Lewis Hymanson Small subsequently became LHS Solicitors and is now Markel Law, an alternative business structure that since 2014 has been owned by global insurance giant Markel Corporation.

NatWest was fined £265m – reduced by a third from £397m due to its guilty plea – following convictions for three offences of failing to comply with money laundering regulations.

It was the first time the Financial Conduct Authority (FCA) has pursued criminal charges for money laundering failings.

Mrs Justice Cockerill, the sentencing judge at Southwark Crown Court, said: “It must be borne in mind that, although in no way complicit in the money laundering which took place, the bank was functionally vital.

“Without the bank – and without the bank’s failures – the money could not be effectively laundered.”

When it first took on Fowler Oldfield, NatWest initially understood it would not handle cash from the business and that its annual turnover would be around £15m.

However, over the course of the relationship approximately £365m was deposited with the bank, of which around £264m was in cash. At its height, Fowler Oldfield was depositing £1.8m in cash across multiple branches every day.

Staff at the Walsall branch reported in 2015 that thousands of pounds in cash was brought into the branch uncounted in big black bin liners; the weight was so great that the bags would break and staff had to move the cash into stronger hessian sacks.

The prosecution highlighted a litany of failures by both people and technology at NatWest, despite some staff raising internal reports of suspicious activity.

A separate investigation by West Yorkshire Police has led to 11 people pleading guilty to charges relating to the cash deposits and three cash couriers being charged. A further 13 individuals are awaiting trial next year.

The relationship manager was fired in 2018 for gross misconduct over his handling of the Fowler Oldfield account.
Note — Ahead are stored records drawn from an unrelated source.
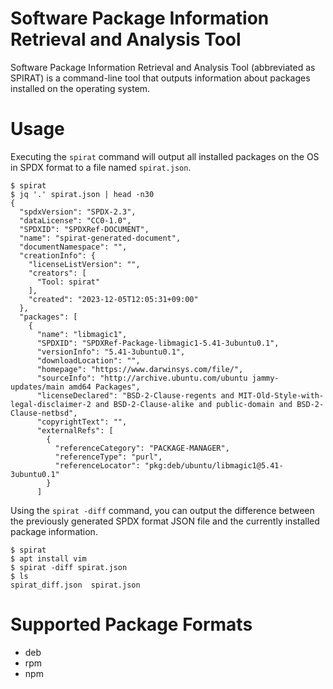 # Software Package Information Retrieval and Analysis Tool
Software Package Information Retrieval and Analysis Tool (abbreviated as SPIRAT) is a command-line tool that outputs information about packages installed on the operating system.

# Usage
Executing the `spirat` command will output all installed packages on the OS in SPDX format to a file named `spirat.json`.

```shell
$ spirat
$ jq '.' spirat.json | head -n30
{
  "spdxVersion": "SPDX-2.3",
  "dataLicense": "CC0-1.0",
  "SPDXID": "SPDXRef-DOCUMENT",
  "name": "spirat-generated-document",
  "documentNamespace": "",
  "creationInfo": {
    "licenseListVersion": "",
    "creators": [
      "Tool: spirat"
    ],
    "created": "2023-12-05T12:05:31+09:00"
  },
  "packages": [
    {
      "name": "libmagic1",
      "SPDXID": "SPDXRef-Package-libmagic1-5.41-3ubuntu0.1",
      "versionInfo": "5.41-3ubuntu0.1",
      "downloadLocation": "",
      "homepage": "https://www.darwinsys.com/file/",
      "sourceInfo": "http://archive.ubuntu.com/ubuntu jammy-updates/main amd64 Packages",
      "licenseDeclared": "BSD-2-Clause-regents and MIT-Old-Style-with-legal-disclaimer-2 and BSD-2-Clause-alike and public-domain and BSD-2-Clause-netbsd",
      "copyrightText": "",
      "externalRefs": [
        {
          "referenceCategory": "PACKAGE-MANAGER",
          "referenceType": "purl",
          "referenceLocator": "pkg:deb/ubuntu/libmagic1@5.41-3ubuntu0.1"
        }
      ]
```

Using the `spirat -diff` command, you can output the difference between the previously generated SPDX format JSON file
and the currently installed package information.

```shell
$ spirat
$ apt install vim
$ spirat -diff spirat.json
$ ls
spirat_diff.json  spirat.json
```

# Supported Package Formats
- deb
- rpm
- npm
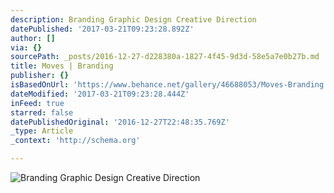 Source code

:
 ```yaml
---
description: Branding Graphic Design Creative Direction
datePublished: '2017-03-21T09:23:28.892Z'
author: []
via: {}
sourcePath: _posts/2016-12-27-d228380a-1827-4f45-9d3d-58e5a7e0b27b.md
title: Moves | Branding
publisher: {}
isBasedOnUrl: 'https://www.behance.net/gallery/46688053/Moves-Branding'
dateModified: '2017-03-21T09:23:28.444Z'
inFeed: true
starred: false
datePublishedOriginal: '2016-12-27T22:48:35.769Z'
_type: Article
_context: 'http://schema.org'

---
```

![Branding Graphic Design Creative Direction](https://the-grid-user-content.s3-us-west-2.amazonaws.com/89068380-4c9c-430d-afc1-cc48fc5f2fce.png) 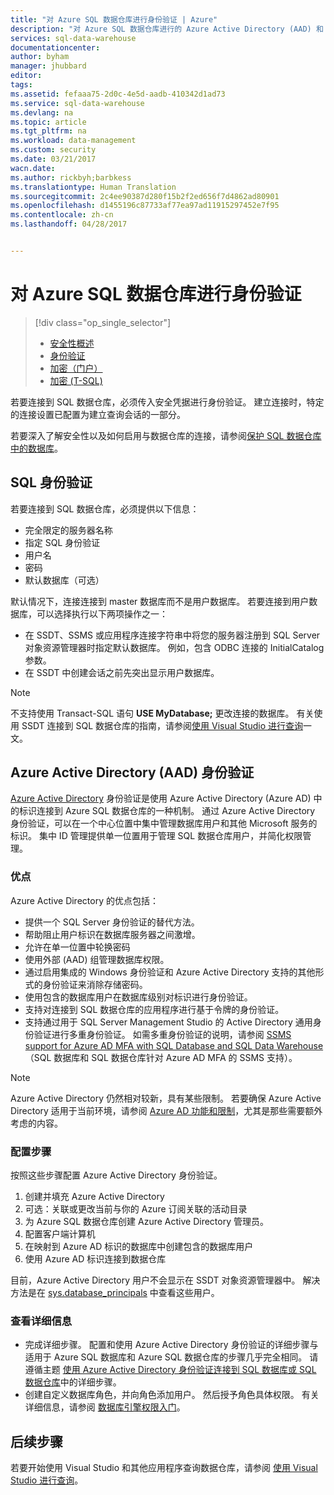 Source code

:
 ```yaml
---
title: "对 Azure SQL 数据仓库进行身份验证 | Azure"
description: "对 Azure SQL 数据仓库进行的 Azure Active Directory (AAD) 和 SQL Server 身份验证。"
services: sql-data-warehouse
documentationcenter: 
author: byham
manager: jhubbard
editor: 
tags: 
ms.assetid: fefaaa75-2d0c-4e5d-aadb-410342d1ad73
ms.service: sql-data-warehouse
ms.devlang: na
ms.topic: article
ms.tgt_pltfrm: na
ms.workload: data-management
ms.custom: security
ms.date: 03/21/2017
wacn.date: 
ms.author: rickbyh;barbkess
ms.translationtype: Human Translation
ms.sourcegitcommit: 2c4ee90387d280f15b2f2ed656f7d4862ad80901
ms.openlocfilehash: d1455196c87733af77ea97ad11915297452e7f95
ms.contentlocale: zh-cn
ms.lasthandoff: 04/28/2017


---
```


# <a name="authentication-to-azure-sql-data-warehouse"></a>对 Azure SQL 数据仓库进行身份验证

> [!div class="op_single_selector"]
> * [安全性概述](sql-data-warehouse-overview-manage-security.md)
> * [身份验证](sql-data-warehouse-authentication.md)
> * [加密（门户）](sql-data-warehouse-encryption-tde.md)
> * [加密 (T-SQL)](sql-data-warehouse-encryption-tde-tsql.md)
> 
> 

若要连接到 SQL 数据仓库，必须传入安全凭据进行身份验证。 建立连接时，特定的连接设置已配置为建立查询会话的一部分。  

若要深入了解安全性以及如何启用与数据仓库的连接，请参阅[保护 SQL 数据仓库中的数据库][Secure a database in SQL Data Warehouse]。

## <a name="sql-authentication"></a>SQL 身份验证
若要连接到 SQL 数据仓库，必须提供以下信息：

* 完全限定的服务器名称
* 指定 SQL 身份验证
* 用户名
* 密码
* 默认数据库（可选）

默认情况下，连接连接到 master 数据库而不是用户数据库。 若要连接到用户数据库，可以选择执行以下两项操作之一：

* 在 SSDT、SSMS 或应用程序连接字符串中将您的服务器注册到 SQL Server 对象资源管理器时指定默认数据库。 例如，包含 ODBC 连接的 InitialCatalog 参数。
* 在 SSDT 中创建会话之前先突出显示用户数据库。

> [!NOTE]
> 不支持使用 Transact-SQL 语句 **USE MyDatabase;** 更改连接的数据库。 有关使用 SSDT 连接到 SQL 数据仓库的指南，请参阅[使用 Visual Studio 进行查询][Query with Visual Studio]一文。
> 
> 

## <a name="azure-active-directory-aad-authentication"></a>Azure Active Directory (AAD) 身份验证

[Azure Active Directory][What is Azure Active Directory] 身份验证是使用 Azure Active Directory (Azure AD) 中的标识连接到 Azure SQL 数据仓库的一种机制。 通过 Azure Active Directory 身份验证，可以在一个中心位置中集中管理数据库用户和其他 Microsoft 服务的标识。 集中 ID 管理提供单一位置用于管理 SQL 数据仓库用户，并简化权限管理。 

### <a name="benefits"></a>优点

Azure Active Directory 的优点包括：

* 提供一个 SQL Server 身份验证的替代方法。
* 帮助阻止用户标识在数据库服务器之间激增。
* 允许在单一位置中轮换密码
* 使用外部 (AAD) 组管理数据库权限。
* 通过启用集成的 Windows 身份验证和 Azure Active Directory 支持的其他形式的身份验证来消除存储密码。
* 使用包含的数据库用户在数据库级别对标识进行身份验证。
* 支持对连接到 SQL 数据仓库的应用程序进行基于令牌的身份验证。
* 支持通过用于 SQL Server Management Studio 的 Active Directory 通用身份验证进行多重身份验证。 如需多重身份验证的说明，请参阅 [SSMS support for Azure AD MFA with SQL Database and SQL Data Warehouse](../sql-database/sql-database-ssms-mfa-authentication.md)（SQL 数据库和 SQL 数据仓库针对 Azure AD MFA 的 SSMS 支持）。

> [!NOTE]
> Azure Active Directory 仍然相对较新，具有某些限制。 若要确保 Azure Active Directory 适用于当前环境，请参阅 [Azure AD 功能和限制][Azure AD features and limitations]，尤其是那些需要额外考虑的内容。
> 
> 

### <a name="configuration-steps"></a>配置步骤

按照这些步骤配置 Azure Active Directory 身份验证。

1. 创建并填充 Azure Active Directory
2. 可选：关联或更改当前与你的 Azure 订阅关联的活动目录
3. 为 Azure SQL 数据仓库创建 Azure Active Directory 管理员。
4. 配置客户端计算机
5. 在映射到 Azure AD 标识的数据库中创建包含的数据库用户
6. 使用 Azure AD 标识连接到数据仓库

目前，Azure Active Directory 用户不会显示在 SSDT 对象资源管理器中。 解决方法是在 [sys.database_principals](https://msdn.microsoft.com/library/ms187328.aspx) 中查看这些用户。

### <a name="find-the-details"></a>查看详细信息
* 完成详细步骤。 配置和使用 Azure Active Directory 身份验证的详细步骤与适用于 Azure SQL 数据库和 Azure SQL 数据仓库的步骤几乎完全相同。 请遵循主题 [使用 Azure Active Directory 身份验证连接到 SQL 数据库或 SQL 数据仓库](../sql-database/sql-database-aad-authentication.md)中的详细步骤。
* 创建自定义数据库角色，并向角色添加用户。 然后授予角色具体权限。 有关详细信息，请参阅 [数据库引擎权限入门](https://msdn.microsoft.com/library/mt667986.aspx)。

## <a name="next-steps"></a>后续步骤

若要开始使用 Visual Studio 和其他应用程序查询数据仓库，请参阅 [使用 Visual Studio 进行查询][Query with Visual Studio]。

<!-- Article references -->
[Secure a database in SQL Data Warehouse]: ./sql-data-warehouse-overview-manage-security.md
[Query with Visual Studio]: ./sql-data-warehouse-query-visual-studio.md
[What is Azure Active Directory]: ../active-directory/active-directory-whatis.md
[Azure AD features and limitations]: ../sql-database/sql-database-aad-authentication.md#azure-ad-features-and-limitations
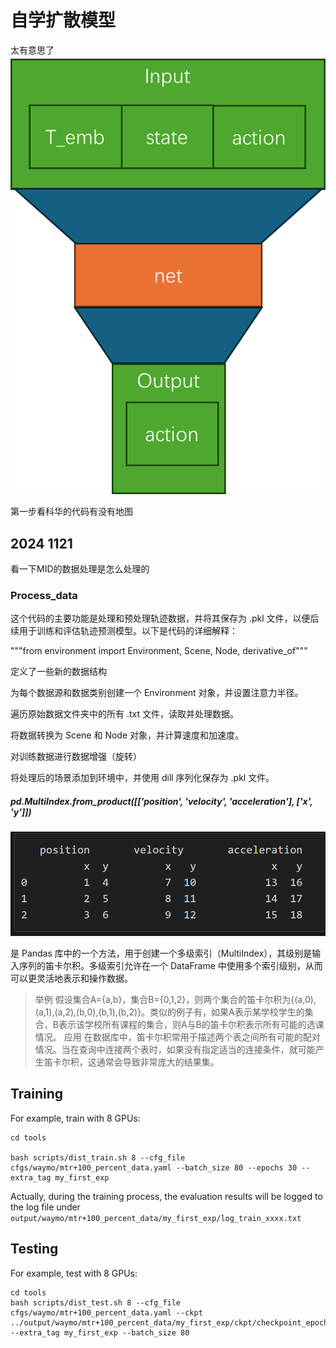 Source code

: # 自学扩散模型
太有意思了
![alt text](image.png)


第一步看科华的代码有没有地图

## 2024 1121
看一下MID的数据处理是怎么处理的

### Process_data
这个代码的主要功能是处理和预处理轨迹数据，并将其保存为 .pkl 文件，以便后续用于训练和评估轨迹预测模型。以下是代码的详细解释：

"""from environment import Environment, Scene, Node, derivative_of"""

定义了一些新的数据结构

为每个数据源和数据类别创建一个 Environment 对象，并设置注意力半径。

遍历原始数据文件夹中的所有 .txt 文件，读取并处理数据。

将数据转换为 Scene 和 Node 对象，并计算速度和加速度。

对训练数据进行数据增强（旋转）

将处理后的场景添加到环境中，并使用 dill 序列化保存为 .pkl 文件。



##### pd.MultiIndex.from_product([['position', 'velocity', 'acceleration'], ['x', 'y']])
![alt text](image-1.png)

是 Pandas 库中的一个方法，用于创建一个多级索引（MultiIndex），其级别是输入序列的笛卡尔积。多级索引允许在一个 DataFrame 中使用多个索引级别，从而可以更灵活地表示和操作数据。

> 举例
假设集合A={a,b}，集合B={0,1,2}，则两个集合的笛卡尔积为{(a,0),(a,1),(a,2),(b,0),(b,1),(b,2)}。类似的例子有，如果A表示某学校学生的集合，B表示该学校所有课程的集合，则A与B的笛卡尔积表示所有可能的选课情况。
> 应用
在数据库中，笛卡尔积常用于描述两个表之间所有可能的配对情况。当在查询中连接两个表时，如果没有指定适当的连接条件，就可能产生笛卡尔积，这通常会导致非常庞大的结果集。


## Training 
For example, train with 8 GPUs: 
```
cd tools

bash scripts/dist_train.sh 8 --cfg_file cfgs/waymo/mtr+100_percent_data.yaml --batch_size 80 --epochs 30 --extra_tag my_first_exp
```
Actually, during the training process, the evaluation results will be logged to the log file under `output/waymo/mtr+100_percent_data/my_first_exp/log_train_xxxx.txt`

## Testing
For example, test with 8 GPUs: 
```
cd tools
bash scripts/dist_test.sh 8 --cfg_file cfgs/waymo/mtr+100_percent_data.yaml --ckpt ../output/waymo/mtr+100_percent_data/my_first_exp/ckpt/checkpoint_epoch_30.pth --extra_tag my_first_exp --batch_size 80 
```
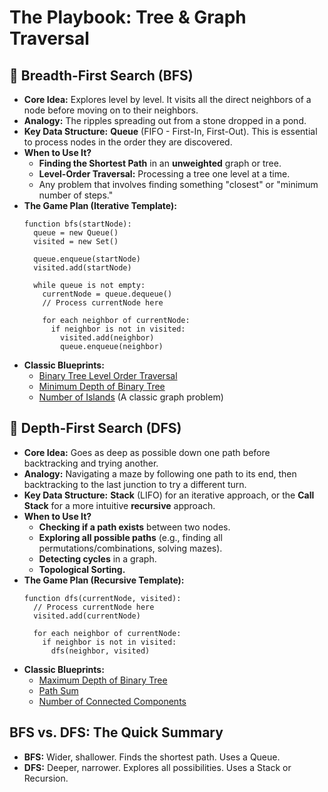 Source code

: # The Playbook: Tree & Graph Traversal

## 🌊 Breadth-First Search (BFS)
- **Core Idea:** Explores level by level. It visits all the direct neighbors of a node before moving on to their neighbors.
- **Analogy:** The ripples spreading out from a stone dropped in a pond.
- **Key Data Structure:** **Queue** (FIFO - First-In, First-Out). This is essential to process nodes in the order they are discovered.
- **When to Use It?**
  - **Finding the Shortest Path** in an **unweighted** graph or tree.
  - **Level-Order Traversal:** Processing a tree one level at a time.
  - Any problem that involves finding something "closest" or "minimum number of steps."
- **The Game Plan (Iterative Template):**
  ```
  function bfs(startNode):
    queue = new Queue()
    visited = new Set()

    queue.enqueue(startNode)
    visited.add(startNode)

    while queue is not empty:
      currentNode = queue.dequeue()
      // Process currentNode here

      for each neighbor of currentNode:
        if neighbor is not in visited:
          visited.add(neighbor)
          queue.enqueue(neighbor)
  ```
- **Classic Blueprints:**
  - [Binary Tree Level Order Traversal](https://leetcode.com/problems/binary-tree-level-order-traversal/)
  - [Minimum Depth of Binary Tree](https://leetcode.com/problems/minimum-depth-of-binary-tree/)
  - [Number of Islands](https://leetcode.com/problems/number-of-islands/) (A classic graph problem)

## 🌲 Depth-First Search (DFS)
- **Core Idea:** Goes as deep as possible down one path before backtracking and trying another.
- **Analogy:** Navigating a maze by following one path to its end, then backtracking to the last junction to try a different turn.
- **Key Data Structure:** **Stack** (LIFO) for an iterative approach, or the **Call Stack** for a more intuitive **recursive** approach.
- **When to Use It?**
  - **Checking if a path exists** between two nodes.
  - **Exploring all possible paths** (e.g., finding all permutations/combinations, solving mazes).
  - **Detecting cycles** in a graph.
  - **Topological Sorting.**
- **The Game Plan (Recursive Template):**
  ```
  function dfs(currentNode, visited):
    // Process currentNode here
    visited.add(currentNode)

    for each neighbor of currentNode:
      if neighbor is not in visited:
        dfs(neighbor, visited)
  ```
- **Classic Blueprints:**
  - [Maximum Depth of Binary Tree](https://leetcode.com/problems/maximum-depth-of-binary-tree/)
  - [Path Sum](https://leetcode.com/problems/path-sum/)
  - [Number of Connected Components](https://leetcode.com/problems/number-of-connected-components-in-an-undirected-graph/)

## BFS vs. DFS: The Quick Summary
- **BFS:** Wider, shallower. Finds the shortest path. Uses a Queue.
- **DFS:** Deeper, narrower. Explores all possibilities. Uses a Stack or Recursion.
It is not suggested he was involved in the fraud.

Mark Steward, executive director of enforcement and market oversight at the FCA, said: “NatWest is responsible for a catalogue of failures in the way it monitored and scrutinised transactions that were self-evidently suspicious.

“Combined with serious systems failures, like the treatment of cash deposits as cheques, these failures created an open door for money laundering.”